▶ [Available records]:
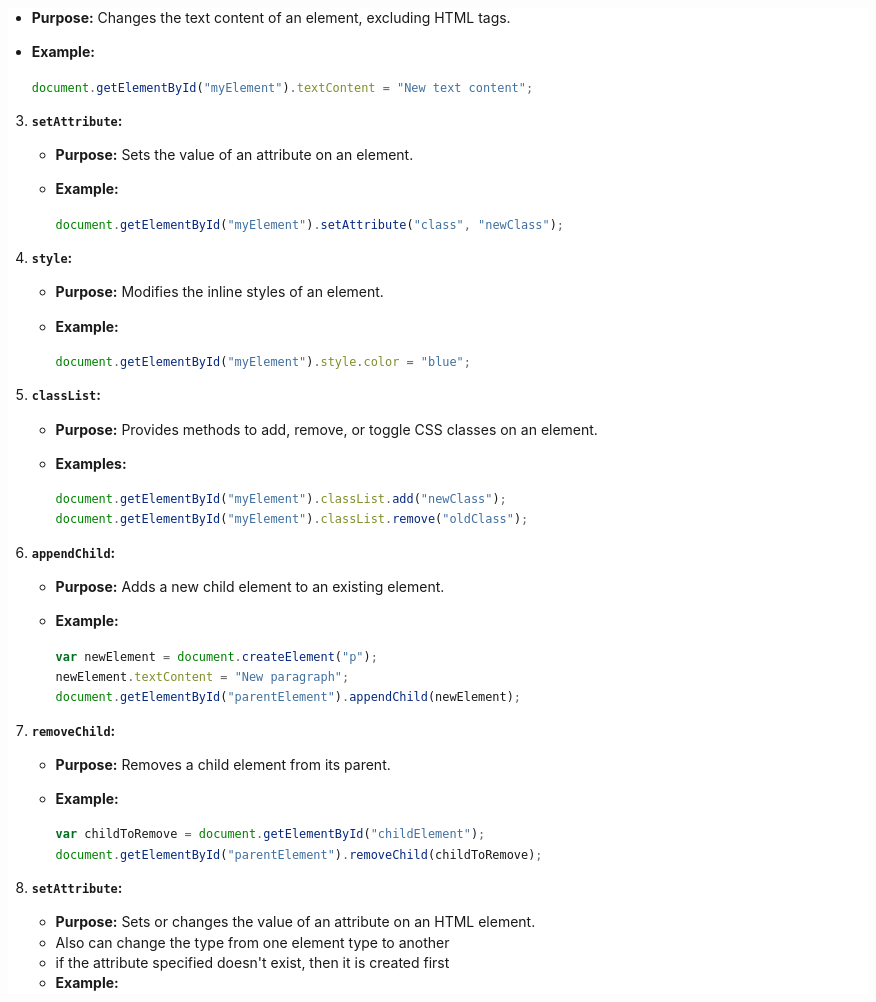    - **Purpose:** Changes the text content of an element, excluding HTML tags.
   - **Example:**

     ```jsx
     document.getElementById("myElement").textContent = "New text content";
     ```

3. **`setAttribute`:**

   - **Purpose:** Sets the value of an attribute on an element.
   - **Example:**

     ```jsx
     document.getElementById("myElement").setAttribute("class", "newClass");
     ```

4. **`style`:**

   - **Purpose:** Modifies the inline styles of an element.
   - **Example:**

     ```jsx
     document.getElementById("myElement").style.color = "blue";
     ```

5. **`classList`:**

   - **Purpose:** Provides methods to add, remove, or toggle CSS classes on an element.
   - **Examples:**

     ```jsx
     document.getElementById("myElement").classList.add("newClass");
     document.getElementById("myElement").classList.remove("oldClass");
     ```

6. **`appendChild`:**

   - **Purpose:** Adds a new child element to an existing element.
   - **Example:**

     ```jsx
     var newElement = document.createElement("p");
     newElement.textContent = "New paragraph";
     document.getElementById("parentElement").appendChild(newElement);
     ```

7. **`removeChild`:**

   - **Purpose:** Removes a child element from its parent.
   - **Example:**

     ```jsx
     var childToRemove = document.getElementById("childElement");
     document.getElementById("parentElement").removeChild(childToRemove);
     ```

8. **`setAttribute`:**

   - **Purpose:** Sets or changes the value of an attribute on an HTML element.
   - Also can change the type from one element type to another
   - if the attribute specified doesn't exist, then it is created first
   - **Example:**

▶ [About this task]:
For each line of the entries that holds the word "newClass", pull that line out.

▶ [Exercise result]:
     document.getElementById("myElement").setAttribute("class", "newClass");
     document.getElementById("myElement").classList.add("newClass");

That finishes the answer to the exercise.